How now Brown Cow? (The actual question is, why do you have two breeds in your herd? Wouldn't one be better?)
The answer to this question involves an upset teenage girl, grading of cuteness and the Swiss. We'll leave names out to protect the innocent, but one of Alise's sisters was sick of showing dairy cattle (we'll tell you on the farm tour). She begged her parents to get a Brown Swiss and told them she'd be happy to show cattle again.

Why? Because they're cute. It's true - Holsteins are maybe more unique in spots, but being so ubiquitous in advertising and on farms doesn't make them unique. Holsteins originate from the Dutch provinces of North Holland and Friesland, and Schleswig-Holstein in Northern Germany. Originally called Holstein-Friesian, they weren't all that popular until an experiment in the 1960s. Actually, we had more Guernseys at the time, but we didn't have good measurement of milk and what was in it. After the University experiments of the 1960s came out, Holsteins ended up on top, and the Registered Holstein has had more research put into it since that time.

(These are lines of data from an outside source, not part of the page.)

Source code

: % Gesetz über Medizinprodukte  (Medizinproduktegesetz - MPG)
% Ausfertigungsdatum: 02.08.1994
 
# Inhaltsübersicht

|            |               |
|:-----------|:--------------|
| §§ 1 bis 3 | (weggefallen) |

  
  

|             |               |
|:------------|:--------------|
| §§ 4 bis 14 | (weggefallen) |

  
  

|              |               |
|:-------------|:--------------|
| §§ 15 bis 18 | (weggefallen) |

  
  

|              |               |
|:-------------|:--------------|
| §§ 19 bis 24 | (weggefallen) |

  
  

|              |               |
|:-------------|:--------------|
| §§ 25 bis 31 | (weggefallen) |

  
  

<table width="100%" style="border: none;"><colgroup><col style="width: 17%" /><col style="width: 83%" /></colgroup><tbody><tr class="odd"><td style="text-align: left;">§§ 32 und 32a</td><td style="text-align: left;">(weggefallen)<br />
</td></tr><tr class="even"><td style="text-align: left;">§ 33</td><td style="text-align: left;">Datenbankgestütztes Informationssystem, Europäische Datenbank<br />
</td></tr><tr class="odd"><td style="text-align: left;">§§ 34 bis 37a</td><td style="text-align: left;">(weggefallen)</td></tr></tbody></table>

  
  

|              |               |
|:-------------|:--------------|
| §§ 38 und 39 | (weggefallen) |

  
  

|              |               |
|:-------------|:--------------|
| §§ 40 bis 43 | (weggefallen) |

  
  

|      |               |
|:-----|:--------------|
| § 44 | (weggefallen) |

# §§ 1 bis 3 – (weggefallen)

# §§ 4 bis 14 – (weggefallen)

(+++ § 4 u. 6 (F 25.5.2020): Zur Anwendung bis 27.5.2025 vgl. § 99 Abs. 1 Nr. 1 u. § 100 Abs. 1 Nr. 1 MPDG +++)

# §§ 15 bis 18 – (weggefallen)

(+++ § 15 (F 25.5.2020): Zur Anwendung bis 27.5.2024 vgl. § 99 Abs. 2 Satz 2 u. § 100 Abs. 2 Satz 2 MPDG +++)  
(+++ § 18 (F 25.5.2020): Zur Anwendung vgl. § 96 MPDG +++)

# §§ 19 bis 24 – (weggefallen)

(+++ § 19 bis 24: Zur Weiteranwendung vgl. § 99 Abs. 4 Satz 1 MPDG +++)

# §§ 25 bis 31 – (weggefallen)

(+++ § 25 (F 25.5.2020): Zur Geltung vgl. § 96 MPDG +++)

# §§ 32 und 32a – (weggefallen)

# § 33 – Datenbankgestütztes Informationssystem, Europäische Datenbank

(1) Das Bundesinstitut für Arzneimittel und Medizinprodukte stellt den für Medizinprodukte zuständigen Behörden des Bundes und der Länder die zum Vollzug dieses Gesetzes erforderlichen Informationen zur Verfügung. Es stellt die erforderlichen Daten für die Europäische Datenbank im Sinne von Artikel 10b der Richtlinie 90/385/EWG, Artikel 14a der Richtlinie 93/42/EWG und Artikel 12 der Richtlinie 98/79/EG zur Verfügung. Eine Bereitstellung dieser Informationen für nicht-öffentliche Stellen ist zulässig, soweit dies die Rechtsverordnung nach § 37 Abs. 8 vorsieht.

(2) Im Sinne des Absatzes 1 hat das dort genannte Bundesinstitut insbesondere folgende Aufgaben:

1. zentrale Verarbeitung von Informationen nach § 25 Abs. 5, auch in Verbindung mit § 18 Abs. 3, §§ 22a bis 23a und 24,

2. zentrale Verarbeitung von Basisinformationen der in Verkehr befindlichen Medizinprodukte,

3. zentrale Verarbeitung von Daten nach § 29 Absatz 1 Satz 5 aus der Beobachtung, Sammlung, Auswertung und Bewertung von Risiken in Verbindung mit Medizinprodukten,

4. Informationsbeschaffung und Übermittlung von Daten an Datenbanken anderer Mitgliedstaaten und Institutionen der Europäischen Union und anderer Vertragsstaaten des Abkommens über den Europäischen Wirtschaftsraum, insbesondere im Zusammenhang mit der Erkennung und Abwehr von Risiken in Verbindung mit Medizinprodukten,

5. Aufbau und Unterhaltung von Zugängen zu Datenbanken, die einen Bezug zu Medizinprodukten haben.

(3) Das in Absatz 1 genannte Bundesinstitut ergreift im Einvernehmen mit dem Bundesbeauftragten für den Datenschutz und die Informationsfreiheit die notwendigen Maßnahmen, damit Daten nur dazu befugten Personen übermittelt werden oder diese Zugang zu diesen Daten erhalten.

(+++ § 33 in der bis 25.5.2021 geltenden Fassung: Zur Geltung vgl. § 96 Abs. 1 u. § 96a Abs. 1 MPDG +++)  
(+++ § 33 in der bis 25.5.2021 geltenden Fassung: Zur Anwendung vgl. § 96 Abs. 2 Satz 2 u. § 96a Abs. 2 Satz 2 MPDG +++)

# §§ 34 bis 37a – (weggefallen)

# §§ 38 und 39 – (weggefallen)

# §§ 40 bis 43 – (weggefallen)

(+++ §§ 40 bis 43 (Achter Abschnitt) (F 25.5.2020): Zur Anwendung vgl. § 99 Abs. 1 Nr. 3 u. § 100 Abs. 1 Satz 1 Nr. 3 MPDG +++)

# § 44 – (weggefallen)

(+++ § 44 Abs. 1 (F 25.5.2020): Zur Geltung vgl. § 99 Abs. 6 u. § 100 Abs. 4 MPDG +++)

Brown Swiss, maybe obviously from Switzerland, aren't far behind. About 85% of the U.S. dairy herd is Holstein, 12% is Jersey, and 3% are Brown Swiss, with three other breeds - Ayrshire, Milking Shorthorn and Guernsey - being rounding errors.
Brown Swiss are cute because they're different and partially due to their ears. Holsteins come from an area, much like Minnesota, with prairielands and pasture. They're the functional producer. In Switzerland, however, cows much travel up and down the mountain with the grass, and over time their ears and other aspects helped the adapt to the changing climates.

And, while Jerry and Linda did buy their daughter a Brown Swiss, if she doesn't become pregnant she doesn't stay in the herd. But she was pregnant and multiplied. ***We are talking about the heifer becoming a cow here getting pregnant, not the human offspring of Jerry and Linda.***

And, because we only have so many spots in the barn, her offspring need to compete. Holsteins typically give slightly more milk with slightly less fat and protein percentage than Brown Swiss. But our family of Swiss is pretty comparable to our Holsteins, and therefore have earned their keep and grown to about 5% of the herd from that one animal.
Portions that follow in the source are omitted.